The Formal Proofs

26 theorems proved, 3 deferred, 10 stubs, 5 axioms. axiom = imported gap; sorry = unfinished body. All cited theorems live in LeanMining/NeuralGeometry/.

Status: loading…


JensenFloor.lean — Deterministic sign-quantization geometry

Per-vector algebraic core: no probability, no distribution assumptions. Zero sorry, zero axiom.


cos_sign_quant_formula

theorem cos_sign_quant_formula {d : } (k : HeadVec d) (hk : k  0) (hd : 0 < d) :
    hDot k (signQuant k) / (l2Norm k * l2Norm (signQuant k)) =
    l1Norm k / (Real.sqrt d * l2Norm k)

The 1-bit cosine of key k equals ‖k‖₁ / (√d · ‖k‖₂). Status: proved. ↳ cites S2; visualised by widget-moment-ratio-ref, cross-model-table

↑ back to top


cos_eq_one_iff_sign_lattice

theorem cos_eq_one_iff_sign_lattice {d : } (k : HeadVec d) (hk : k  0) (hd : 0 < d) :
    l1Norm k / (Real.sqrt d * l2Norm k) = 1   i j : Fin d, |k i| = |k j|

Cosine alignment equals 1 if and only if all |k_i| are equal — key lies exactly on the sign hypercube. Status: proved. ↳ cites S2; visualised by widget-moment-ratio-ref

↑ back to top


residual_energy_formula

theorem residual_energy_formula {d : } (k : HeadVec d) (hk : k  0) (hd : 0 < d) :
    l2SqNorm (fun i => k i - signQuant k i) / l2SqNorm k =
    1 - l1Norm k ^ 2 / (d * l2SqNorm k)

The fractional energy lost to 1-bit quantization equals sin²θ_k. Status: proved. ↳ cites S2; visualised by ppl-degradation

↑ back to top



MomentRatioFloor.lean — Asymptotic floor theorems

Closes the per-vector algebra to the population-level β. Two sorry on SLLN measure-theoretic lifting (non-load-bearing).

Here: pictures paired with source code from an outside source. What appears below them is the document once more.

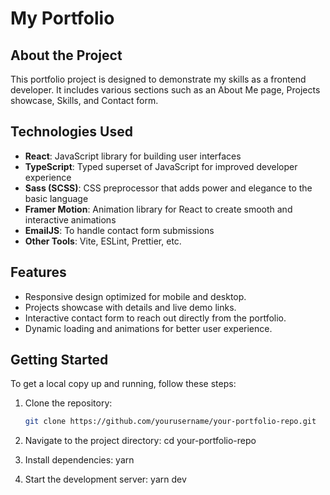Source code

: # My Portfolio

## About the Project

This portfolio project is designed to demonstrate my skills as a frontend developer. It includes various sections such as an About Me page, Projects showcase, Skills, and Contact form.

## Technologies Used

- **React**: JavaScript library for building user interfaces
- **TypeScript**: Typed superset of JavaScript for improved developer experience
- **Sass (SCSS)**: CSS preprocessor that adds power and elegance to the basic language
- **Framer Motion**: Animation library for React to create smooth and interactive animations
- **EmailJS**: To handle contact form submissions
- **Other Tools**: Vite, ESLint, Prettier, etc.

## Features

- Responsive design optimized for mobile and desktop.
- Projects showcase with details and live demo links.
- Interactive contact form to reach out directly from the portfolio.
- Dynamic loading and animations for better user experience.

## Getting Started

To get a local copy up and running, follow these steps:

1. Clone the repository:

   ```bash
   git clone https://github.com/yourusername/your-portfolio-repo.git

   ```

2. Navigate to the project directory:
   cd your-portfolio-repo

3. Install dependencies:
   yarn

4. Start the development server:
   yarn dev
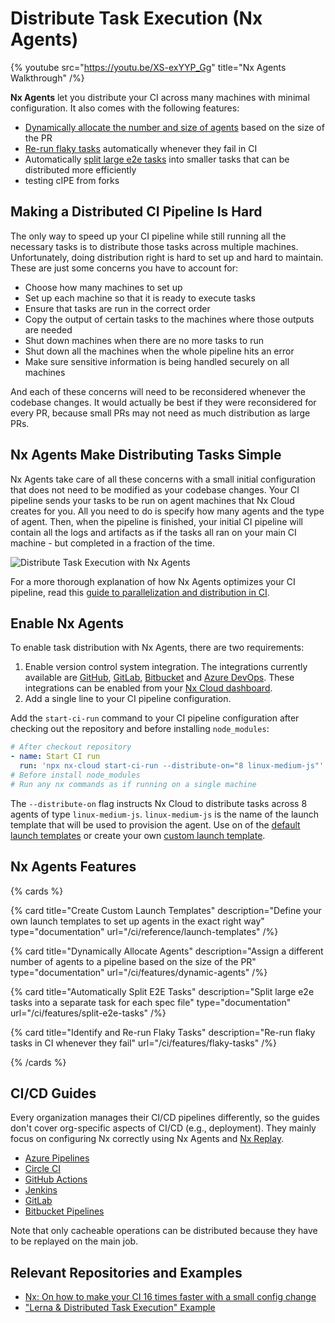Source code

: # Distribute Task Execution (Nx Agents)

{% youtube
src="https://youtu.be/XS-exYYP_Gg"
title="Nx Agents Walkthrough"
 /%}

**Nx Agents** let you distribute your CI across many machines with minimal configuration. It also comes with the following features:

- [Dynamically allocate the number and size of agents](/ci/features/dynamic-agents) based on the size of the PR
- [Re-run flaky tasks](/ci/features/flaky-tasks) automatically whenever they fail in CI
- Automatically [split large e2e tasks](/ci/features/split-e2e-tasks) into smaller tasks that can be distributed more efficiently
- testing cIPE from forks

## Making a Distributed CI Pipeline Is Hard

The only way to speed up your CI pipeline while still running all the necessary tasks is to distribute those tasks across multiple machines. Unfortunately, doing distribution right is hard to set up and hard to maintain. These are just some concerns you have to account for:

- Choose how many machines to set up
- Set up each machine so that it is ready to execute tasks
- Ensure that tasks are run in the correct order
- Copy the output of certain tasks to the machines where those outputs are needed
- Shut down machines when there are no more tasks to run
- Shut down all the machines when the whole pipeline hits an error
- Make sure sensitive information is being handled securely on all machines

And each of these concerns will need to be reconsidered whenever the codebase changes. It would actually be best if they were reconsidered for every PR, because small PRs may not need as much distribution as large PRs.

## Nx Agents Make Distributing Tasks Simple

Nx Agents take care of all these concerns with a small initial configuration that does not need to be modified as your codebase changes. Your CI pipeline sends your tasks to be run on agent machines that Nx Cloud creates for you. All you need to do is specify how many agents and the type of agent. Then, when the pipeline is finished, your initial CI pipeline will contain all the logs and artifacts as if the tasks all ran on your main CI machine - but completed in a fraction of the time.

![Distribute Task Execution with Nx Agents](/shared/images/dte/nx-agents-orchestration-diagram.svg)

For a more thorough explanation of how Nx Agents optimizes your CI pipeline, read this [guide to parallelization and distribution in CI](/ci/concepts/parallelization-distribution).

## Enable Nx Agents

To enable task distribution with Nx Agents, there are two requirements:

1. Enable version control system integration. The integrations currently available are [GitHub](/ci/recipes/source-control-integration/github), [GitLab](/ci/recipes/source-control-integration/gitlab), [Bitbucket](/ci/recipes/source-control-integration/bitbucket) and [Azure DevOps](/ci/recipes/source-control-integration/azure-devops). These integrations can be enabled from your [Nx Cloud dashboard](https://nx.app).
2. Add a single line to your CI pipeline configuration.

Add the `start-ci-run` command to your CI pipeline configuration after checking out the repository and before installing `node_modules`:

```yaml {% fileName=".github/workflows/main.yaml" %}
# After checkout repository
- name: Start CI run
  run: 'npx nx-cloud start-ci-run --distribute-on="8 linux-medium-js"'
# Before install node_modules
# Run any nx commands as if running on a single machine
```

The `--distribute-on` flag instructs Nx Cloud to distribute tasks across 8 agents of type `linux-medium-js`. `linux-medium-js` is the name of the launch template that will be used to provision the agent. Use on of the [default launch templates](https://github.com/nrwl/nx-cloud-workflows/blob/main/launch-templates/linux.yaml) or create your own [custom launch template](/ci/reference/launch-templates).

## Nx Agents Features

{% cards %}

{% card title="Create Custom Launch Templates" description="Define your own launch templates to set up agents in the exact right way" type="documentation" url="/ci/reference/launch-templates" /%}

{% card title="Dynamically Allocate Agents" description="Assign a different number of agents to a pipeline based on the size of the PR" type="documentation" url="/ci/features/dynamic-agents" /%}

{% card title="Automatically Split E2E Tasks" description="Split large e2e tasks into a separate task for each spec file" type="documentation" url="/ci/features/split-e2e-tasks" /%}

{% card title="Identify and Re-run Flaky Tasks" description="Re-run flaky tasks in CI whenever they fail" url="/ci/features/flaky-tasks" /%}

{% /cards %}

## CI/CD Guides

Every organization manages their CI/CD pipelines differently, so the guides don't cover org-specific aspects of
CI/CD (e.g., deployment). They mainly focus on configuring Nx correctly using Nx Agents and [Nx Replay](/ci/features/remote-cache).

- [Azure Pipelines](/ci/recipes/set-up/monorepo-ci-azure)
- [Circle CI](/ci/recipes/set-up/monorepo-ci-circle-ci)
- [GitHub Actions](/ci/recipes/set-up/monorepo-ci-github-actions)
- [Jenkins](/ci/recipes/set-up/monorepo-ci-jenkins)
- [GitLab](/ci/recipes/set-up/monorepo-ci-gitlab)
- [Bitbucket Pipelines](/ci/recipes/set-up/monorepo-ci-bitbucket-pipelines)

Note that only cacheable operations can be distributed because they have to be replayed on the main job.

## Relevant Repositories and Examples

- [Nx: On how to make your CI 16 times faster with a small config change](https://github.com/vsavkin/interstellar)
- ["Lerna & Distributed Task Execution" Example](https://github.com/vsavkin/lerna-dte)
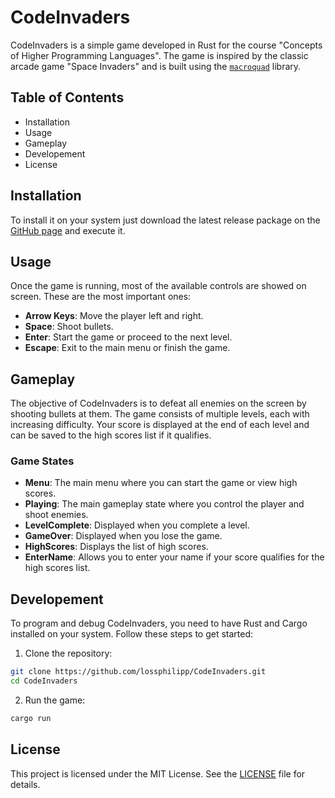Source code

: # CodeInvaders
CodeInvaders is a simple game developed in Rust for the course "Concepts of Higher Programming Languages". The game is inspired by the classic arcade game "Space Invaders" and is built using the [`macroquad`](https://github.com/not-fl3/macroquad) library.

## Table of Contents
* Installation
* Usage
* Gameplay
* Developement
* License

## Installation
To install it on your system just download the latest release package on the [GitHub page](https://github.com/lossphilipp/CodeInvaders/releases) and execute it.

## Usage
Once the game is running, most of the available controls are showed on screen. These are the most important ones:

* **Arrow Keys**: Move the player left and right.
* **Space**: Shoot bullets.
* **Enter**: Start the game or proceed to the next level.
* **Escape**: Exit to the main menu or finish the game.

## Gameplay
The objective of CodeInvaders is to defeat all enemies on the screen by shooting bullets at them. The game consists of multiple levels, each with increasing difficulty. Your score is displayed at the end of each level and can be saved to the high scores list if it qualifies.

### Game States
* **Menu**: The main menu where you can start the game or view high scores.
* **Playing**: The main gameplay state where you control the player and shoot enemies.
* **LevelComplete**: Displayed when you complete a level.
* **GameOver**: Displayed when you lose the game.
* **HighScores**: Displays the list of high scores.
* **EnterName**: Allows you to enter your name if your score qualifies for the high scores list.

## Developement
To program and debug CodeInvaders, you need to have Rust and Cargo installed on your system. Follow these steps to get started:

1. Clone the repository:
```sh
git clone https://github.com/lossphilipp/CodeInvaders.git
cd CodeInvaders
```

2. Run the game:
```sh
cargo run
```

## License
This project is licensed under the MIT License. See the [LICENSE](./LICENSE) file for details.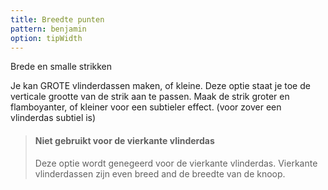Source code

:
 ```yaml
---
title: Breedte punten
pattern: benjamin
option: tipWidth
---
```


Brede en smalle strikken

Je kan GROTE vlinderdassen maken, of kleine. Deze optie staat je toe de verticale grootte van de strik aan te passen. Maak de strik groter en flamboyanter, of kleiner voor een subtieler effect. (voor zover een vlinderdas subtiel is)

> #### Niet gebruikt voor de vierkante vlinderdas
> 
> Deze optie wordt genegeerd voor de vierkante vlinderdas. Vierkante vlinderdassen zijn even breed and de breedte van de knoop.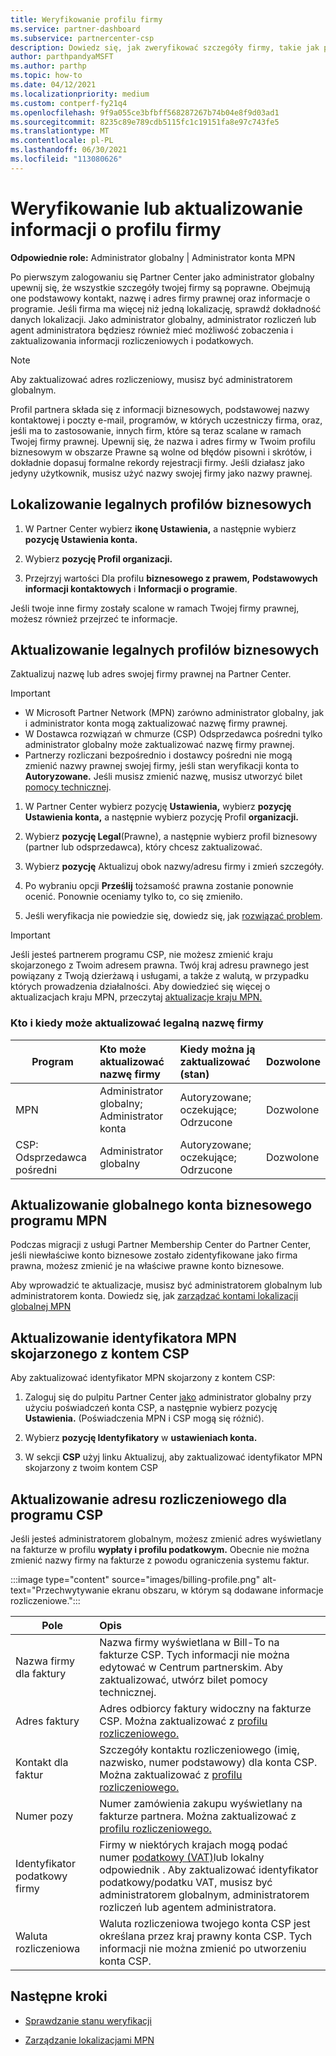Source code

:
 ```yaml
---
title: Weryfikowanie profilu firmy
ms.service: partner-dashboard
ms.subservice: partnercenter-csp
description: Dowiedz się, jak zweryfikować szczegóły firmy, takie jak podstawowy kontakt, adres i informacje o programie. Możesz również zaktualizować adresy prawne i rozliczeniowe.
author: parthpandyaMSFT
ms.author: parthp
ms.topic: how-to
ms.date: 04/12/2021
ms.localizationpriority: medium
ms.custom: contperf-fy21q4
ms.openlocfilehash: 9f9a055ce3bfbff568287267b74b04e8f9d03ad1
ms.sourcegitcommit: 8235c89e789cdb5115fc1c19151fa8e97c743fe5
ms.translationtype: MT
ms.contentlocale: pl-PL
ms.lasthandoff: 06/30/2021
ms.locfileid: "113080626"
---
```

# <a name="verify-or-update-your-company-profile-information"></a>Weryfikowanie lub aktualizowanie informacji o profilu firmy 

**Odpowiednie role:** Administrator globalny | Administrator konta MPN

Po pierwszym zalogowaniu się Partner Center jako administrator globalny upewnij się, że wszystkie szczegóły twojej firmy są poprawne. Obejmują one podstawowy kontakt, nazwę i adres firmy prawnej oraz informacje o programie. Jeśli firma ma więcej niż jedną lokalizację, sprawdź dokładność danych lokalizacji. Jako administrator globalny, administrator rozliczeń lub agent administratora będziesz również mieć możliwość zobaczenia i zaktualizowania informacji rozliczeniowych i podatkowych.

> [!NOTE]
> Aby zaktualizować adres rozliczeniowy, musisz być administratorem globalnym.

Profil partnera składa się z informacji biznesowych, podstawowej nazwy kontaktowej i poczty e-mail, programów, w których uczestniczy firma, oraz, jeśli ma to zastosowanie, innych firm, które są teraz scalane w ramach Twojej firmy prawnej. Upewnij się, że nazwa i adres firmy w Twoim profilu biznesowym w obszarze Prawne są wolne od błędów pisowni i skrótów, i dokładnie dopasuj formalne rekordy rejestracji firmy. Jeśli działasz jako jedyny użytkownik, musisz użyć nazwy swojej firmy jako nazwy prawnej.


## <a name="locate-the-legal-business-profile"></a>Lokalizowanie legalnych profilów biznesowych

1. W Partner Center wybierz **ikonę Ustawienia,** a następnie wybierz **pozycję Ustawienia konta.**
 
1. Wybierz **pozycję Profil organizacji.** 

2. Przejrzyj wartości Dla profilu **biznesowego z prawem,** **Podstawowych informacji kontaktowych** i **Informacji o programie**.

Jeśli twoje inne firmy zostały scalone w ramach Twojej firmy prawnej, możesz również przejrzeć te informacje. 

## <a name="update-your-legal-business-profile"></a>Aktualizowanie legalnych profilów biznesowych 

Zaktualizuj nazwę lub adres swojej firmy prawnej na Partner Center.

>[!Important]
>- W Microsoft Partner Network (MPN) zarówno administrator globalny, jak i administrator konta mogą zaktualizować nazwę firmy prawnej.
>- W Dostawca rozwiązań w chmurze (CSP) Odsprzedawca pośredni tylko administrator globalny może zaktualizować nazwę firmy prawnej. 
>- Partnerzy rozliczani bezpośrednio i dostawcy pośredni nie mogą zmienić nazwy prawnej swojej firmy, jeśli stan weryfikacji konta to **Autoryzowane.** Jeśli musisz zmienić nazwę, musisz utworzyć bilet [pomocy technicznej](https://partner.microsoft.com/dashboard/support/servicerequests/create?stage=2&topicid=eb74583c-61b3-2124-bffc-00920e0ae772).



1. W Partner Center wybierz pozycję **Ustawienia,** wybierz **pozycję Ustawienia konta,** a następnie wybierz pozycję Profil **organizacji.**

2. Wybierz **pozycję Legal**(Prawne), a następnie wybierz profil biznesowy (partner lub odsprzedawca), który chcesz zaktualizować.

1. Wybierz **pozycję** Aktualizuj obok nazwy/adresu firmy i zmień szczegóły.
 
1. Po wybraniu opcji **Prześlij** tożsamość prawna zostanie ponownie ocenić. Ponownie oceniamy tylko to, co się zmieniło.

1. Jeśli weryfikacja nie powiedzie się, dowiedz się, jak [rozwiązać problem](verification-responses.md).

>[!Important]
>Jeśli jesteś partnerem programu CSP, nie możesz zmienić kraju skojarzonego z Twoim adresem prawna. Twój kraj adresu prawnego jest powiązany z Twoją dzierżawą i usługami, a także z walutą, w przypadku których prowadzenia działalności. Aby dowiedzieć się więcej o aktualizacjach kraju MPN, przeczytaj [aktualizacje kraju MPN.](manage-locations.md#change-country-of-partner-global-account)


### <a name="who-can-update-legal-business-name-and-when"></a>Kto i kiedy może aktualizować legalną nazwę firmy

|**Program**|**Kto może aktualizować nazwę firmy**|**Kiedy można ją zaktualizować (stan)**|**Dozwolone**|
|---------------------|:-------------------------------|:------------|:-----------------|
MPN|Administrator globalny; Administrator konta|Autoryzowane; oczekujące; Odrzucone| Dozwolone|
|CSP: Odsprzedawca pośredni|Administrator globalny|Autoryzowane; oczekujące; Odrzucone| Dozwolone|


## <a name="update-your-mpn-global-business-account"></a>Aktualizowanie globalnego konta biznesowego programu MPN

Podczas migracji z usługi Partner Membership Center do Partner Center, jeśli niewłaściwe konto biznesowe zostało zidentyfikowane jako firma prawna, możesz zmienić je na właściwe prawne konto biznesowe.

Aby wprowadzić te aktualizacje, musisz być administratorem globalnym lub administratorem konta. Dowiedz się, jak [zarządzać kontami lokalizacji globalnej MPN](manage-locations.md)


## <a name="update-your-mpn-id-associated-with-your-csp-account"></a>Aktualizowanie identyfikatora MPN skojarzonego z kontem CSP

Aby zaktualizować identyfikator MPN skojarzony z kontem CSP:

1. Zaloguj się do pulpitu Partner Center [jako](https://partner.microsoft.com/dashboard/home) administrator globalny przy użyciu poświadczeń konta CSP, a następnie wybierz pozycję **Ustawienia.** (Poświadczenia MPN i CSP mogą się różnić).
 
1. Wybierz **pozycję Identyfikatory** w **ustawieniach konta.**

1. W sekcji **CSP** użyj  linku Aktualizuj, aby zaktualizować identyfikator MPN skojarzony z twoim kontem CSP 


## <a name="update-your-csp-legal-billing-address"></a>Aktualizowanie adresu rozliczeniowego dla programu CSP

Jeśli jesteś administratorem globalnym, możesz zmienić adres wyświetlany na fakturze w profilu **wypłaty i profilu podatkowym.** Obecnie nie można zmienić nazwy firmy na fakturze z powodu ograniczenia systemu faktur.

:::image type="content" source="images/billing-profile.png" alt-text="Przechwytywanie ekranu obszaru, w którym są dodawane informacje rozliczeniowe.":::

|**Pole**  |**Opis**|  
|---------------------|:------------------|
|Nazwa firmy dla faktury|Nazwa firmy wyświetlana w Bill-To na fakturze CSP.  Tych informacji nie można edytować w Centrum partnerskim.  Aby zaktualizować, utwórz bilet pomocy technicznej.|
|Adres faktury|Adres odbiorcy faktury widoczny na fakturze CSP. Można zaktualizować z [profilu rozliczeniowego.](https://partner.microsoft.com/dashboard/account/v3/accountsettings/billingprofile#commercial)|
|Kontakt dla faktur|Szczegóły kontaktu rozliczeniowego (imię, nazwisko, numer podstawowy) dla konta CSP.  Można zaktualizować z [profilu rozliczeniowego.](https://partner.microsoft.com/dashboard/account/v3/accountsettings/billingprofile#commercial)|
|Numer pozy|Numer zamówienia zakupu wyświetlany na fakturze partnera. Można zaktualizować z [profilu rozliczeniowego.](https://partner.microsoft.com/dashboard/account/v3/accountsettings/billingprofile#commercial)|
|Identyfikator podatkowy firmy|Firmy w niektórych krajach mogą podać numer [podatkowy (VAT)](./organization-tax-info.md)lub lokalny odpowiednik . Aby zaktualizować identyfikator podatkowy/podatku VAT, musisz być administratorem globalnym, administratorem rozliczeń lub agentem administratora.|
|Waluta rozliczeniowa|Waluta rozliczeniowa twojego konta CSP jest określana przez kraj prawny konta CSP.  Tych informacji nie można zmienić po utworzeniu konta CSP.|

## <a name="next-steps"></a>Następne kroki

- [Sprawdzanie stanu weryfikacji](verification-responses.md)

- [Zarządzanie lokalizacjami MPN](manage-locations.md)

iid_coord_moment_ratio_floor

theorem iid_coord_moment_ratio_floor {α : Type*} [MeasureSpace α] ...
    : Tendsto (fun d :  =>  ω : Ω, sinSqTheta d K ω) atTop
              (𝓝 (1 - momentRatio mu1 mu2))

For identically distributed symmetric coordinates, the asymptotic 1-bit cosine converges to √β as d → ∞. Status: deferred (SLLN lifting). ↳ cites S2; visualised by widget-moment-ratio-ref

↑ back to top


gaussian_moment_ratio_floor_eq

theorem gaussian_moment_ratio_floor_eq :
    momentRatio (Real.sqrt (2 / Real.pi)) 1 = 2 / Real.pi

For Gaussian marginals, β = 2/π exactly — the isotropic floor is √(2/π) ≈ 0.7979. Status: proved. ↳ cites S3; visualised by widget-moment-ratio-ref, cross-model-table

↑ back to top



IsotropicFloor.lean — Isotropic distribution floor bounds

Two axioms covering the probabilistic isotropic distribution definition and the CLT asymptotic.


isotropic_floor_pos

theorem isotropic_floor_pos : (0 : ) < 1 - 2 / Real.pi

The isotropic floor is strictly positive for any distribution with finite non-zero second moment. Status: proved. ↳ cites S3; links β-legend (SRHT floor band)

↑ back to top


srht_achieves_isotropic_floor

axiom srht_achieves_isotropic_floor {d : } (K : CoordinateIsotropic d) :
     R : HeadMatrix d, IsOrthogonal R  ...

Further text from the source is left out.